BBC News 24 Jul 09;
Clouds over the North-East Pacific dissipate as the ocean warms, according to a study in the journal Science.
Researchers have described this as a "vicious cycle" of warming, as reduced cloud cover allows more of the Sun's rays to heat the Earth.
They say warming could gradually reduce the low-level cloud cover that is thought to help cool the globe.
But the team stressed that it was not yet possible to quantify how much this might impact on global temperatures.
They said that accurate simulations of these cloud effects would improve the models scientists use to predict future climate change patterns.
The accuracy of these models has been hampered by the uncertain influence of clouds on the global climate system.
The low-level clouds studied here are of particular interest, as they have been shown to have a net cooling effect on the Earth, by reflecting the Sun's rays.
Lead author Amy Clement, from the University of Miami, US, tried to resolve the uncertainty in the cloud data.
Each satellite that gathers cloud data is slightly differently calibrated, and observations made by people from the Earth's surface have to be subjective. "So if there were trends in either one of those (data sets), you would be very suspect," Dr Clement told the Science podcast.
So she and her colleagues looked at both satellite and surface-based observations together.
"Basically, our approach was to take imperfect but independent data sets and add them together," she told BBC News.
"Where they agreed we said it added confidence that the signals were real and not just some spurious trend."
Dr Clement described the findings as "almost shocking".

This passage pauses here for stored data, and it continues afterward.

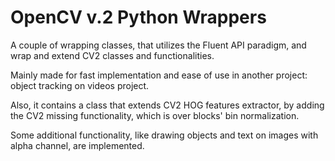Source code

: # OpenCV v.2 Python Wrappers

A couple of wrapping classes, that utilizes the Fluent API paradigm, and wrap and extend CV2 classes and functionalities.

Mainly made for fast implementation and ease of use in another project: object tracking on videos project.

Also, it contains a class that extends CV2 HOG features extractor, by adding the CV2 missing functionality, which is over blocks' bin normalization.

Some additional functionality, like drawing objects and text on images with alpha channel, are implemented.
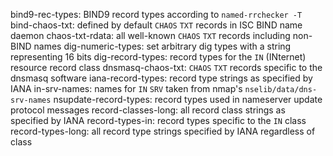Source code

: bind9-rec-types: BIND9 record types according to `named-rrchecker -T`
bind-chaos-txt: defined by default `CHAOS` `TXT` records in ISC BIND name daemon
chaos-txt-rdata: all well-known `CHAOS` `TXT` records including non-BIND names
dig-numeric-types: set arbitrary dig types with a string representing 16 bits
dig-record-types: record types for the `IN` (INternet) resource record class
dnsmasq-chaos-txt: `CHAOS` `TXT` records specific to the dnsmasq software
iana-record-types: record type strings as specified by IANA 
in-srv-names: names for `IN` `SRV` taken from nmap's `nselib/data/dns-srv-names`
nsupdate-record-types: record types used in nameserver update protocol messages
record-classes-long: all record class strings as specified by IANA 
record-types-in: record types specific to the `IN` class 
record-types-long: all record type strings specified by IANA regardless of class
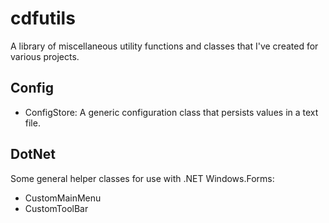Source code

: # cdfutils

A library of miscellaneous utility functions and classes
that I've created for various projects. 

## Config

+ ConfigStore: A generic configuration class that persists values in a text file.
    
## DotNet

Some general helper classes for use with .NET Windows.Forms:

+ CustomMainMenu
+ CustomToolBar
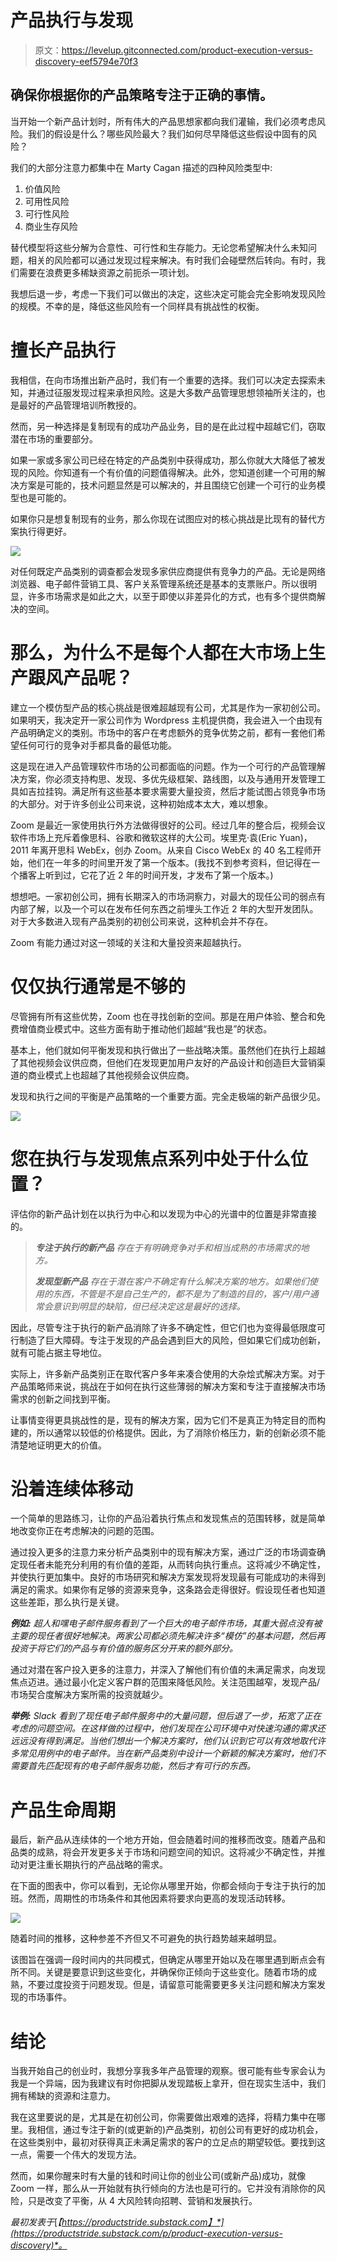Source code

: # 产品执行与发现

> 原文：<https://levelup.gitconnected.com/product-execution-versus-discovery-eef5794e70f3>

## 确保你根据你的产品策略专注于正确的事情。

当开始一个新产品计划时，所有伟大的产品思想家都向我们灌输，我们必须考虑风险。我们的假设是什么？哪些风险最大？我们如何尽早降低这些假设中固有的风险？

我们的大部分注意力都集中在 Marty Cagan 描述的四种风险类型中:

1.  价值风险
2.  可用性风险
3.  可行性风险
4.  商业生存风险

替代模型将这些分解为合意性、可行性和生存能力。无论您希望解决什么未知问题，相关的风险都可以通过发现过程来解决。有时我们会碰壁然后转向。有时，我们需要在浪费更多稀缺资源之前扼杀一项计划。

我想后退一步，考虑一下我们可以做出的决定，这些决定可能会完全影响发现风险的规模。不幸的是，降低这些风险有一个同样具有挑战性的权衡。

# 擅长产品执行

我相信，在向市场推出新产品时，我们有一个重要的选择。我们可以决定去探索未知，并通过征服发现过程来承担风险。这是大多数产品管理思想领袖所关注的，也是最好的产品管理培训所教授的。

然而，另一种选择是复制现有的成功产品业务，目的是在此过程中超越它们，窃取潜在市场的重要部分。

如果一家或多家公司已经在特定的产品类别中获得成功，那么你就大大降低了被发现的风险。你知道有一个有价值的问题值得解决。此外，您知道创建一个可用的解决方案是可能的，技术问题显然是可以解决的，并且围绕它创建一个可行的业务模型也是可能的。

如果你只是想复制现有的业务，那么你现在试图应对的核心挑战是比现有的替代方案执行得更好。

![](img/206a362084296c5020250336ec29de6e.png)

对任何既定产品类别的调查都会发现多家供应商提供有竞争力的产品。无论是网络浏览器、电子邮件营销工具、客户关系管理系统还是基本的支票账户。所以很明显，许多市场需求是如此之大，以至于即使以非差异化的方式，也有多个提供商解决的空间。

# 那么，为什么不是每个人都在大市场上生产跟风产品呢？

建立一个模仿型产品的核心挑战是很难超越现有公司，尤其是作为一家初创公司。如果明天，我决定开一家公司作为 Wordpress 主机提供商，我会进入一个由现有产品明确定义的类别。市场中的客户在考虑额外的竞争优势之前，都有一套他们希望任何可行的竞争对手都具备的最低功能。

这是现在进入产品管理软件市场的公司都面临的问题。作为一个可行的产品管理解决方案，你必须支持构思、发现、多优先级框架、路线图，以及与通用开发管理工具如吉拉挂钩。满足所有这些基本要求需要大量投资，然后才能试图占领竞争市场的大部分。对于许多创业公司来说，这种初始成本太大，难以想象。

Zoom 是最近一家使用执行外方法做得很好的公司。经过几年的整合后，视频会议软件市场上充斥着像思科、谷歌和微软这样的大公司。埃里克·袁(Eric Yuan)，2011 年离开思科 WebEx，创办 Zoom。从来自 Cisco WebEx 的 40 名工程师开始，他们在一年多的时间里开发了第一个版本。(我找不到参考资料，但记得在一个播客上听到过，它花了近 2 年的时间开发，才发布了第一个版本。)

想想吧。一家初创公司，拥有长期深入的市场洞察力，对最大的现任公司的弱点有内部了解，以及一个可以在发布任何东西之前埋头工作近 2 年的大型开发团队。对于大多数进入现有产品类别的初创公司来说，这种机会并不存在。

Zoom 有能力通过对这一领域的关注和大量投资来超越执行。

# 仅仅执行通常是不够的

尽管拥有所有这些优势，Zoom 也在寻找创新的空间。那是在用户体验、整合和免费增值商业模式中。这些方面有助于推动他们超越“我也是”的状态。

基本上，他们就如何平衡发现和执行做出了一些战略决策。虽然他们在执行上超越了其他视频会议供应商，但他们在发现更加用户友好的产品设计和创造巨大营销渠道的商业模式上也超越了其他视频会议供应商。

发现和执行之间的平衡是产品策略的一个重要方面。完全走极端的新产品很少见。

![](img/461f902ce3d44904cda296eb989c8456.png)

# 您在执行与发现焦点系列中处于什么位置？

评估你的新产品计划在以执行为中心和以发现为中心的光谱中的位置是非常直接的。

> ***专注于执行的新产品*** *存在于有明确竞争对手和相当成熟的市场需求的地方。*
> 
> ***发现型新产品*** *存在于潜在客户不确定有什么解决方案的地方。如果他们使用的东西，不管是不是自己生产的，都不是为了制造的目的，客户/用户通常会意识到明显的缺陷，但已经决定这是最好的选择。*

因此，尽管专注于执行的新产品消除了许多不确定性，但它们也为变得最低限度可行制造了巨大障碍。专注于发现的产品会遇到巨大的风险，但如果它们成功创新，就有可能占据主导地位。

实际上，许多新产品类别正在取代客户多年来凑合使用的大杂烩式解决方案。对于产品策略师来说，挑战在于如何在执行这些薄弱的解决方案和专注于直接解决市场需求的创新之间找到平衡。

让事情变得更具挑战性的是，现有的解决方案，因为它们不是真正为特定目的而构建的，所以通常以较低的价格提供。因此，为了消除价格压力，新的创新必须不能清楚地证明更大的价值。

# 沿着连续体移动

一个简单的思路练习，让你的产品沿着执行焦点和发现焦点的范围转移，就是简单地改变你正在考虑解决的问题的范围。

通过投入更多的注意力来分析产品类别中的现有解决方案，通过广泛的市场调查确定现任者未能充分利用的有价值的差距，从而转向执行重点。这将减少不确定性，并使执行更加集中。良好的市场研究和解决方案发现将发现最有可能成功的未得到满足的需求。如果你有足够的资源来竞争，这条路会走得很好。假设现任者也知道这些差距，那么执行是关键。

***例如:*** *超人和嘿电子邮件服务看到了一个巨大的电子邮件市场，其重大弱点没有被主要的现任者很好地解决。两家公司都必须先解决许多“模仿”的基本问题，然后再投资于将它们的产品与有价值的服务区分开来的额外部分。*

通过对潜在客户投入更多的注意力，并深入了解他们有价值的未满足需求，向发现焦点迈进。通过最小化定义客户群的范围来降低风险。关注范围越窄，发现产品/市场契合度解决方案所需的投资就越少。

***举例:*** *Slack 看到了现任电子邮件服务中的大量问题，但后退了一步，拓宽了正在考虑的问题空间。在这样做的过程中，他们发现在公司环境中对快速沟通的需求还远远没有得到满足。当他们想出一个解决方案时，他们认识到它可以有效地取代许多常见用例中的电子邮件。当在新产品类别中设计一个新颖的解决方案时，他们不需要首先匹配现有的电子邮件服务功能，然后才有可行的东西。*

# 产品生命周期

最后，新产品从连续体的一个地方开始，但会随着时间的推移而改变。随着产品和品类的成熟，将会开发更多关于市场和问题空间的知识。这将减少不确定性，并推动对更注重长期执行的产品战略的需求。

在下面的图表中，你可以看到，无论你从哪里开始，你都会倾向于专注于执行的加班。然而，周期性的市场条件和其他因素将要求向更高的发现活动转移。

![](img/2723fa6f0aa8e73417bd7f771fe0fdfb.png)

随着时间的推移，这种参差不齐但又不可避免的执行趋势越来越明显。

该图旨在强调一段时间内的共同模式，但确定从哪里开始以及在哪里遇到断点会有所不同。关键是要意识到这些变化，并确保你正倾向于这些变化。随着市场的成熟，不要过度投资于问题发现。但是，请留意可能需要更多关注问题和解决方案发现的市场事件。

# 结论

当我开始自己的创业时，我想分享我多年产品管理的观察。很可能有些专家会认为我是一个异端，因为我建议有时你把脚从发现踏板上拿开，但在现实生活中，我们拥有稀缺的资源和注意力。

我在这里要说的是，尤其是在初创公司，你需要做出艰难的选择，将精力集中在哪里。我相信，通过专注于新的(或更新的)产品类别，初创公司有更好的成功机会，在这些类别中，最初对获得真正未满足需求的客户的立足点的期望较低。要找到这一点，需要一个伟大的发现方法。

然而，如果你醒来时有大量的钱和时间让你的创业公司(或新产品)成功，就像 Zoom 一样，那么从一开始就有执行倾向的方法也是可行的。它并没有消除你的风险，只是改变了平衡，从 4 大风险转向招聘、营销和发展执行。

*最初发表于*[*【https://productstride.substack.com】*](https://productstride.substack.com/p/product-execution-versus-discovery)*。*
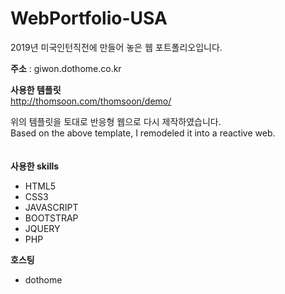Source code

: # WebPortfolio-USA
 2019년 미국인턴직전에 만들어 놓은 웹 포트폴리오입니다.

**주소** : giwon.dothome.co.kr

**사용한 템플릿**  
http://thomsoon.com/thomsoon/demo/

위의 템플릿을 토대로 반응형 웹으로 다시 제작하였습니다.  
Based on the above template, I remodeled it into a reactive web.  
<br><br>
**사용한 skills**
- HTML5
- CSS3
- JAVASCRIPT
- BOOTSTRAP
- JQUERY
- PHP

**호스팅**  
- dothome
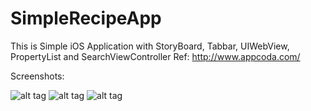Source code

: SimpleRecipeApp
===============

This is Simple iOS Application with StoryBoard, Tabbar, UIWebView, PropertyList and SearchViewController  Ref: http://www.appcoda.com/

Screenshots:

![alt tag](https://raw.github.com/prasen-ftech/SimpleRecipeApp/master/Screenshots/Home.png) ![alt tag](https://raw.github.com/prasen-ftech/SimpleRecipeApp/master/Screenshots/RecipeDetail.png) ![alt tag](https://raw.github.com/prasen-ftech/SimpleRecipeApp/master/Screenshots/Home.png)

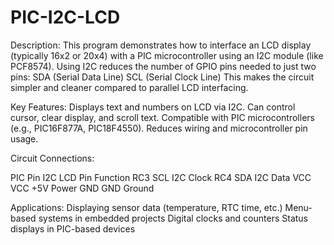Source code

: # PIC-I2C-LCD

Description:
This program demonstrates how to interface an LCD display (typically 16x2 or 20x4) with a PIC microcontroller using an I2C module (like PCF8574). Using I2C reduces the number of GPIO pins needed to just two pins:
SDA (Serial Data Line)
SCL (Serial Clock Line)
This makes the circuit simpler and cleaner compared to parallel LCD interfacing.

Key Features:
Displays text and numbers on LCD via I2C.
Can control cursor, clear display, and scroll text.
Compatible with PIC microcontrollers (e.g., PIC16F877A, PIC18F4550).
Reduces wiring and microcontroller pin usage.

Circuit Connections:

PIC Pin	I2C LCD Pin	Function
RC3	SCL	I2C Clock
RC4	SDA	I2C Data
VCC	VCC	+5V Power
GND	GND	Ground


Applications:
Displaying sensor data (temperature, RTC time, etc.)
Menu-based systems in embedded projects
Digital clocks and counters
Status displays in PIC-based devices
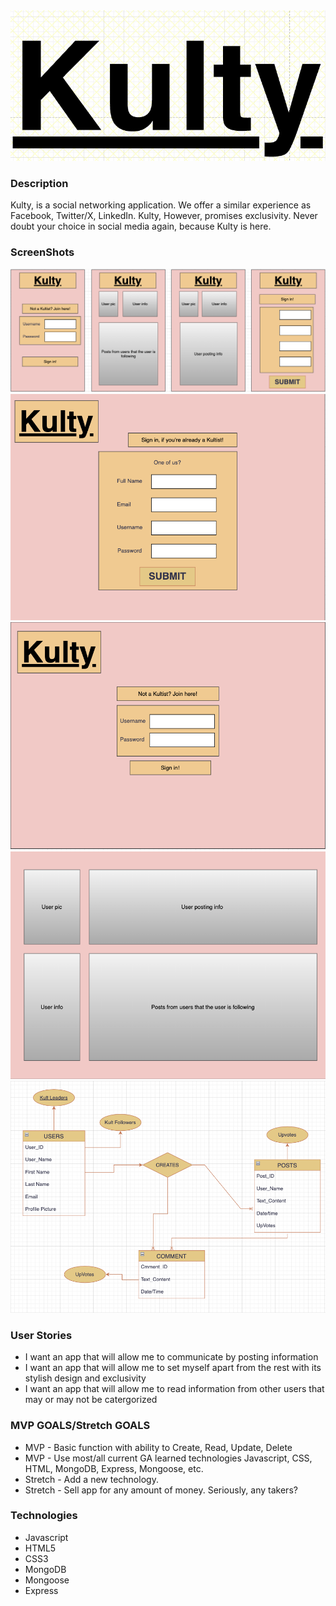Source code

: <img src="Screenshot 2023-10-12 at 9.00.21 PM.png">



<h3>Description</h3>

<p>Kulty, is a social networking application. We offer a similar experience as Facebook, Twitter/X, LinkedIn. Kulty, However, promises exclusivity. Never doubt your choice in social media again, because Kulty is here.</p>


<h3>ScreenShots</h3>

<img src="Screenshot 2023-10-12 at 8.57.04 PM.png">

<img src="Screenshot 2023-10-12 at 8.57.51 PM.png">

<img src="Screenshot 2023-10-12 at 8.57.23 PM.png">

<img src="Screenshot 2023-10-12 at 8.58.04 PM.png">

<img src="Screenshot 2023-10-12 at 8.58.50 PM.png">






<h3>User Stories</h3>
<ul>
    <li>I want an app that will allow me to communicate by posting information</li>
    <li>I want an app that will allow me to set myself apart from the rest with its stylish design and exclusivity</li>
    <li>I want an app that will allow me to read information from other users that may or may not be catergorized</li>
</ul>





<h3>MVP GOALS/Stretch GOALS</h3>
<ul>
    <li>MVP - Basic function with ability to Create, Read, Update, Delete</li>
    <li>MVP - Use most/all current GA learned technologies Javascript, CSS, HTML, MongoDB, Express, Mongoose, etc.</li>
    <li>Stretch - Add a new technology.</li>
    <li>Stretch - Sell app for any amount of money. Seriously, any takers?</li>
</ul>

<h3>Technologies</h3>
<ul>
    <li>Javascript</li>
    <li>HTML5</li>
    <li>CSS3</li>
    <li>MongoDB</li>
    <li>Mongoose</li>
    <li>Express</li>
</ul>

They noticed that, in the past 50 years, there had been a "positive feedback" cycle in the low-cloud cover, so when the surface of the ocean was warmer, there had been less cloud cover.
"These are subtle changes that take place over decades," Dr Clement commented. "But it's indicative of a vicious circle."
Better modelling
The authors then tested leading climate models and found that only one - a model designed by scientists at the UK Met Office's Hadley Centre - reproduced this cloud effect.
This particular model predicts one of the more pessimistic climate change scenarios, with temperature increases at the high end of the range of forecasts.
Dr Clement said that this range of different projected temperature increases, in response to greenhouse gases, had been "almost entirely" caused by the uncertainty about cloud feedback.
Daniel Lunt, a climate scientist from the University of Bristol, UK, said this was an "important finding", but that it would be a "quantum leap" to conclude that this single model's predictions about the effects of cloud cover on the future climate would be correct.
"Cloud feedbacks do not necessarily work in the same way under conditions of natural variability compared to (how they will work during) future carbon dioxide-induced warming," he explained.
But Dr Clement said: "This is coming from a model where this cloud feedback has been validated against observations. So the fact that (its predictions are) at the upper end of the range is something that merits more attention."
Dr Clement stated that the findings provided "a new way of looking at cloud changes".
"This can help improve the simulation of clouds in climate models, which will lead to more accurate projections of future climate changes," she said.
Matt Collins, a researcher from the Hadley Centre, said that the findings gave him confidence in the ability of models to predict climate change.
It was impossible to extrapolate this one test and say exactly what would happen in the future climate, he told BBC News. "But we have been studying cloud feedback mechanisms for years, and this gives us justification to pursue this project."